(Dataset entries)
* * *

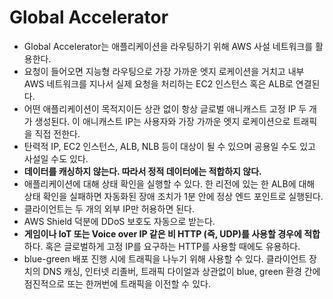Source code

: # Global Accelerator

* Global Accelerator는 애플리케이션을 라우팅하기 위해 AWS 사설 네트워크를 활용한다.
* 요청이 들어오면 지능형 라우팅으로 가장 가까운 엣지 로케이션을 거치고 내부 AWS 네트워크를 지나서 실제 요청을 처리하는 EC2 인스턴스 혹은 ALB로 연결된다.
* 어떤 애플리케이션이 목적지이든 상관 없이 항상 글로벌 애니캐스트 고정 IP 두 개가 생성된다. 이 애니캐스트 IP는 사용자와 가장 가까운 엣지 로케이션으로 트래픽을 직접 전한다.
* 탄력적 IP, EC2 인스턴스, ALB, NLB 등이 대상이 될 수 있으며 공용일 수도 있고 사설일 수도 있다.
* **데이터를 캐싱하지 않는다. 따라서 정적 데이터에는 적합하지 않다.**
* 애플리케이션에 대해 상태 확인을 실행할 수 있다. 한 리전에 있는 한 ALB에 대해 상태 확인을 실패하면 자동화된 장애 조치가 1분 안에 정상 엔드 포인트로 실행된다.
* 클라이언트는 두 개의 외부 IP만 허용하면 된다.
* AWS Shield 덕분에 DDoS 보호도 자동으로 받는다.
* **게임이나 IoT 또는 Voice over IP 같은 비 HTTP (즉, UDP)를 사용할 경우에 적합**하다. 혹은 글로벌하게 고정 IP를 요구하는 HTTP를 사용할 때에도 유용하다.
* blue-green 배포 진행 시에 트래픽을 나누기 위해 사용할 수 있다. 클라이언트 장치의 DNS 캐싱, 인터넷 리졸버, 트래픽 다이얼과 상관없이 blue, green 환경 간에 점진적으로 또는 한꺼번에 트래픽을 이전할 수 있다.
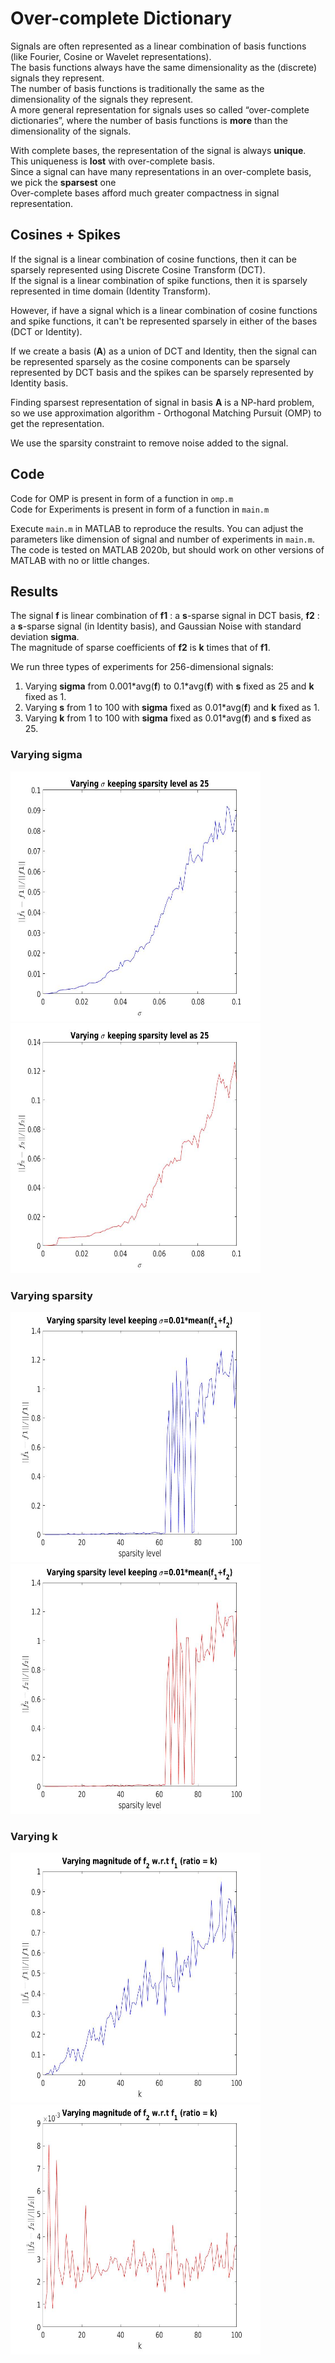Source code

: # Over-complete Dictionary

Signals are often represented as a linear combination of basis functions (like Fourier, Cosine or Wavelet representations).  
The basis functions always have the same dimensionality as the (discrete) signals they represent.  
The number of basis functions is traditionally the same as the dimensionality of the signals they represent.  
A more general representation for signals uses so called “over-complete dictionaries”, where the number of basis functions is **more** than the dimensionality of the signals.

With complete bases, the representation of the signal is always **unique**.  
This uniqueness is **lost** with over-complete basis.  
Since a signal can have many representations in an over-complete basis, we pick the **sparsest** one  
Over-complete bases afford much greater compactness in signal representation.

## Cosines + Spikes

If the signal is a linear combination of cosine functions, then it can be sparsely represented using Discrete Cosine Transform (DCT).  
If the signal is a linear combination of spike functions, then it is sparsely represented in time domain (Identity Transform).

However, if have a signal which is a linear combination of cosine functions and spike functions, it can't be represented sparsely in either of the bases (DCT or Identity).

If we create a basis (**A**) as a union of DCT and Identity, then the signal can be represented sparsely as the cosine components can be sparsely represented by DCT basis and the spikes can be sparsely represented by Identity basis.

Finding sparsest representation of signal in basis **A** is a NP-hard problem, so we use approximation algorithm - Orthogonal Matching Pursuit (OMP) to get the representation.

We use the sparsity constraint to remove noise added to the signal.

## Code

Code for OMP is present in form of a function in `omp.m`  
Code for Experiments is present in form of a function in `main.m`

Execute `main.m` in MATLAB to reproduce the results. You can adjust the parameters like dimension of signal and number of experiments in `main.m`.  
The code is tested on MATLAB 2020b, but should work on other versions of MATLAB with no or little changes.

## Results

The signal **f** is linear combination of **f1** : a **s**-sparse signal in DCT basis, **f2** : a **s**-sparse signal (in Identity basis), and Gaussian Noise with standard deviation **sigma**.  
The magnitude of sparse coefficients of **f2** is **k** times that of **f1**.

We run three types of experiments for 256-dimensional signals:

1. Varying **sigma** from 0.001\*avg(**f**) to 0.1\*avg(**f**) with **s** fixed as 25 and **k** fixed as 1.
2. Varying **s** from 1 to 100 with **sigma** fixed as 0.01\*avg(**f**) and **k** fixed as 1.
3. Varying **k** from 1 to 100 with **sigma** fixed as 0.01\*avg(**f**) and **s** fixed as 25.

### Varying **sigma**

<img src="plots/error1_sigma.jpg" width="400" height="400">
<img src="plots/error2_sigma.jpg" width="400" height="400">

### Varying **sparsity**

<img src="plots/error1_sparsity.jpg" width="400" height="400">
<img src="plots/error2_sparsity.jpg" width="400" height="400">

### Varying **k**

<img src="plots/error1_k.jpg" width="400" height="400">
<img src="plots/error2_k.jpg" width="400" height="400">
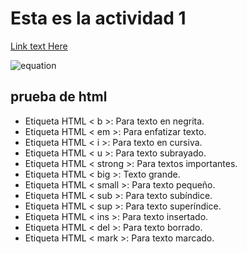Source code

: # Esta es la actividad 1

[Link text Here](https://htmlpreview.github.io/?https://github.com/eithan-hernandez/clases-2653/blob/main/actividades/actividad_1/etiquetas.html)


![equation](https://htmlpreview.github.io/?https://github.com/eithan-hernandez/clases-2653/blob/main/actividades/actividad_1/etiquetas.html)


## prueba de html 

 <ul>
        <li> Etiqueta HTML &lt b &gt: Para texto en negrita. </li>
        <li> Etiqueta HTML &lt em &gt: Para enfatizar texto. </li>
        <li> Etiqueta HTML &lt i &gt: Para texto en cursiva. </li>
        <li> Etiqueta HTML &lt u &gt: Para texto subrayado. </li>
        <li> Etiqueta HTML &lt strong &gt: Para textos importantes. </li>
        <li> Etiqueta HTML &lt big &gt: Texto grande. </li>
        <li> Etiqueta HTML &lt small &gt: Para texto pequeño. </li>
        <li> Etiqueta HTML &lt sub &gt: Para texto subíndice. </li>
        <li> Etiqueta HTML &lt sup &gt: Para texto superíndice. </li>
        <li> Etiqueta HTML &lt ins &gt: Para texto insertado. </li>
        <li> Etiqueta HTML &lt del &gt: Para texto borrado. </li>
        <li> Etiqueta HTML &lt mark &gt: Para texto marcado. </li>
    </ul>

* * *

Required action - Filter the records above, keeping each line that contains the word "from".

Problem solution -
1. Varying **sigma** from 0.001\*avg(**f**) to 0.1\*avg(**f**) with **s** fixed as 25 and **k** fixed as 1.
2. Varying **s** from 1 to 100 with **sigma** fixed as 0.01\*avg(**f**) and **k** fixed as 1.
3. Varying **k** from 1 to 100 with **sigma** fixed as 0.01\*avg(**f**) and **s** fixed as 25.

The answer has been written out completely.